03 Mar 2008
Solar panels that combine the ubiquity and low cost of silicon-based solar cells with the high efficiencies associated with more expensive compound semiconductor technologies could be in production within three years.
A research team from Canada claim that their design is expected to double the efficiency of typical silicon cells by applying single crystal layers of a secret compound to a layer of silicon crystals.
"We are aiming to develop cells suited for one-sun applications, to create what appear to be regular silicon panels - but which have a much higher efficiency because of the novel materials approach taken," Rafael Kleiman, a researcher from McMaster University Kleiman told compoundsemiconductor.net.
The group are to receive $4.1 million from solar energy firm ARISE Technologies and the Ontario Centres of Excellence (OCE) to develop the novel high-efficiency solar cell that combines silicon and compound semiconductors.
The exact nature of the material system is being kept a closely-guarded secret, although Kleiman did reveal that the team would be using McMaster's in-house MBE facility to deposit single-crystal layers of a compound semiconductor on top of the silicon host.
The professor added that GaAs will not be the material used because, at 1.45 eV, its bandgap is not sufficiently wide to provide the best conversion efficiency in a double-junction device alongside silicon.
Kleiman and colleagues have done some theoretical modeling (see figure) to work out what the best match would be. "This plot tells us clearly that for a double-junction device with silicon as the substrate, we would like our second (upper) junction to have a bandgap of about 1.68 eV," explained Kleiman, adding that the design would have a maximum theoretical efficiency of 43.5 per cent.

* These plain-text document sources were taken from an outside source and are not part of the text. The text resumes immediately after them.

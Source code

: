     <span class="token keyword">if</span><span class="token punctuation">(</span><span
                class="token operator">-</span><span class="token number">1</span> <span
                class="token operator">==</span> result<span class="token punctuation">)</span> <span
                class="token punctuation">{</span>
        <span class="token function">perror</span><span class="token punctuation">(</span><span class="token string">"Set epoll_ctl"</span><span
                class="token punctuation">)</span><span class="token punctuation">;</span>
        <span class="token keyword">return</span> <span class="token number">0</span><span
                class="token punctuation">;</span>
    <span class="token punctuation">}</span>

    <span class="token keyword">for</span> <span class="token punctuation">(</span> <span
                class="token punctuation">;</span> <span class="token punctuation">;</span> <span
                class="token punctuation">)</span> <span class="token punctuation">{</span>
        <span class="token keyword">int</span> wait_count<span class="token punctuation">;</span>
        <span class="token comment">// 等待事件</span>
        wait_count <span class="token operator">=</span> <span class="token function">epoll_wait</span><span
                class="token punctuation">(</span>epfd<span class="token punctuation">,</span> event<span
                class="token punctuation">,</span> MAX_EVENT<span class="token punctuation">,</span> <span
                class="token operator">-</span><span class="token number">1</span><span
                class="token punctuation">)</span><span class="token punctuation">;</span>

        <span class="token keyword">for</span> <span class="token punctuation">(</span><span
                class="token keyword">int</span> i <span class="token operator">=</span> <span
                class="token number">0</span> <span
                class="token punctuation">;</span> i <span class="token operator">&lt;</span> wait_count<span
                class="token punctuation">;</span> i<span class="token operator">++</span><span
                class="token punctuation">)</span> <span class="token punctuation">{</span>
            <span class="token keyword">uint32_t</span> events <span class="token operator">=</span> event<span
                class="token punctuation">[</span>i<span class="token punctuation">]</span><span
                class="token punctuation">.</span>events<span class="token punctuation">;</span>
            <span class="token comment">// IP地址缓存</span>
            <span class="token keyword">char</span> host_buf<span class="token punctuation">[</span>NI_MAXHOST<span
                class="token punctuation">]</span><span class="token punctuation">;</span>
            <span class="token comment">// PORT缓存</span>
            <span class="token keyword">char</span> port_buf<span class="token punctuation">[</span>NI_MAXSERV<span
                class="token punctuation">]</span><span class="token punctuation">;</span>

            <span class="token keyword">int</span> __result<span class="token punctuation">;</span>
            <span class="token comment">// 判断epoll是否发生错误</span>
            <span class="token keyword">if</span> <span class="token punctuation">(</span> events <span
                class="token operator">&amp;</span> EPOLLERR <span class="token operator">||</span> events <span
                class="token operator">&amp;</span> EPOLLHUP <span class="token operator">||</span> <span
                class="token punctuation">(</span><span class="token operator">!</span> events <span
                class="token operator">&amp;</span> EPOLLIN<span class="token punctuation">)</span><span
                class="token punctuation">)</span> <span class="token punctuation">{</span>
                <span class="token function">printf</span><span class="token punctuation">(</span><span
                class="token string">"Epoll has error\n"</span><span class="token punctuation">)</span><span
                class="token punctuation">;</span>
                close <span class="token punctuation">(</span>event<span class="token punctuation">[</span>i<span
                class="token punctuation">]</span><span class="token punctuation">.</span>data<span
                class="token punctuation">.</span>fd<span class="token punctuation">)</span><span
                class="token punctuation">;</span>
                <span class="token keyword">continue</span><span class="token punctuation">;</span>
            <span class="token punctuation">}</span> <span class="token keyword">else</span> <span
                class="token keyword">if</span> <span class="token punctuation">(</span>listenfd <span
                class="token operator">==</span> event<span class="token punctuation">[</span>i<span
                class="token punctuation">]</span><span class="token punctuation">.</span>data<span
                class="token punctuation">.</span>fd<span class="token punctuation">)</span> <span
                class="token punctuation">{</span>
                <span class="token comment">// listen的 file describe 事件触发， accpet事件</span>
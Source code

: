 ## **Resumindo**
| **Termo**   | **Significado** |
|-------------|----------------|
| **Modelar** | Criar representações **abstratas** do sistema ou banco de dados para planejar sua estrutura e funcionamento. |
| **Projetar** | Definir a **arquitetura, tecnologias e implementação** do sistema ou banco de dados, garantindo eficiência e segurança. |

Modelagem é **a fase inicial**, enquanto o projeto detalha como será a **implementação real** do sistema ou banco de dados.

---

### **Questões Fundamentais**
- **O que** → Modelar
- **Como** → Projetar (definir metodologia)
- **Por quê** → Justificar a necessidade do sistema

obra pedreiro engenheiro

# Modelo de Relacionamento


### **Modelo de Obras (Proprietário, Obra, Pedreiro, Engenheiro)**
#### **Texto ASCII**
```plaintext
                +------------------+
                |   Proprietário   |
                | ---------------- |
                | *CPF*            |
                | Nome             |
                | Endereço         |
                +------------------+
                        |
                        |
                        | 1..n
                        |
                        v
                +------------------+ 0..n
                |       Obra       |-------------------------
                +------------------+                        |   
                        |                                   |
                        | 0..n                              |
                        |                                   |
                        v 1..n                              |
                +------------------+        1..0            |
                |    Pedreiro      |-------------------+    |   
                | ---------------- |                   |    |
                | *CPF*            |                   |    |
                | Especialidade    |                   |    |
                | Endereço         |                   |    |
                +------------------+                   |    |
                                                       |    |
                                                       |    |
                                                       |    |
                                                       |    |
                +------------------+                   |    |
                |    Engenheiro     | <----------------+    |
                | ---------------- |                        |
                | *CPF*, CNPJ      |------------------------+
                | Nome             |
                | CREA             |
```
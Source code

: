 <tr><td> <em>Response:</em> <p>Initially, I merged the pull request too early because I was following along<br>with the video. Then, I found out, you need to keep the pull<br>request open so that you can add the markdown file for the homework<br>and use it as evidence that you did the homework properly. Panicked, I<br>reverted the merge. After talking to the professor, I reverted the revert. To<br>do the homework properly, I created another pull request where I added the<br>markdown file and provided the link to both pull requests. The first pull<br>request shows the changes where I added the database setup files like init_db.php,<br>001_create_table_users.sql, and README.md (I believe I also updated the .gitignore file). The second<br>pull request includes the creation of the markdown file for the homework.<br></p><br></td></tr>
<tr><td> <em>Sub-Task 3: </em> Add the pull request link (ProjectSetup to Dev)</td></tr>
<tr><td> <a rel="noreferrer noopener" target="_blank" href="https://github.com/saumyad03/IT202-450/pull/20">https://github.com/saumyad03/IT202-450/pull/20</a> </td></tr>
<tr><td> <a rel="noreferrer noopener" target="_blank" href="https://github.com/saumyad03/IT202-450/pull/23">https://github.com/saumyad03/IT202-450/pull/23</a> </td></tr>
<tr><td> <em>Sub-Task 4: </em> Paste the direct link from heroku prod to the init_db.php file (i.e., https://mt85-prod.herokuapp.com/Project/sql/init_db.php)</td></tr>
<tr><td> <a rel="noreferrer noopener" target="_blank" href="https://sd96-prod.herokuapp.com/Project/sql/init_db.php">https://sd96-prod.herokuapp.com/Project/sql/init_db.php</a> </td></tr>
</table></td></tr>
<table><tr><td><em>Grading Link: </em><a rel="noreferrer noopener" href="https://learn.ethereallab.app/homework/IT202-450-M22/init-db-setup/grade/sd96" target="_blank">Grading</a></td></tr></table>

While triple-junction cells designed for high-concentration photovoltaic systems have already been measured to deliver a real-world efficiency close to that theoretical mark (at a 240-sun concentration), the maximum figure for triple-junctions under unfocused sunlight is much lower, and comparable to that of the silicon/III-V hybrid.
"We are targeting a more modest 30 per cent efficiency," Kleiman said, on the assumption that it would be possible to make a cell work at three-quarters of the theoretical maximum. He believes that the approach will only add a modest incremental cost to the processes currently used to make single-junction crystalline silicon cells.
Kleiman freely admits, however, that MBE will not be the ideal deposition method for the intended focus on high-volume, low-cost applications: "The later part of the project will focus on transferring the technology to a manufacturable process, such as MOCVD."
Although the practical side of the research is only at a very early stage right now, the team will be able to draw on experience gained during the photonics boom, where Canadian researchers and companies were at the cutting edge of fiber-optic technologies.
Ambitiously, the team is hoping to transfer the technology out of the lab and into a commercial fab in just three years.
However, interfacing a compound semiconductor with silicon is notoriously difficult, as Kleiman acknowledges: "I think the central goal is a detailed microscopic understanding of the III-V-to-silicon interface," concluded the researcher. "Structurally, chemically and electronically."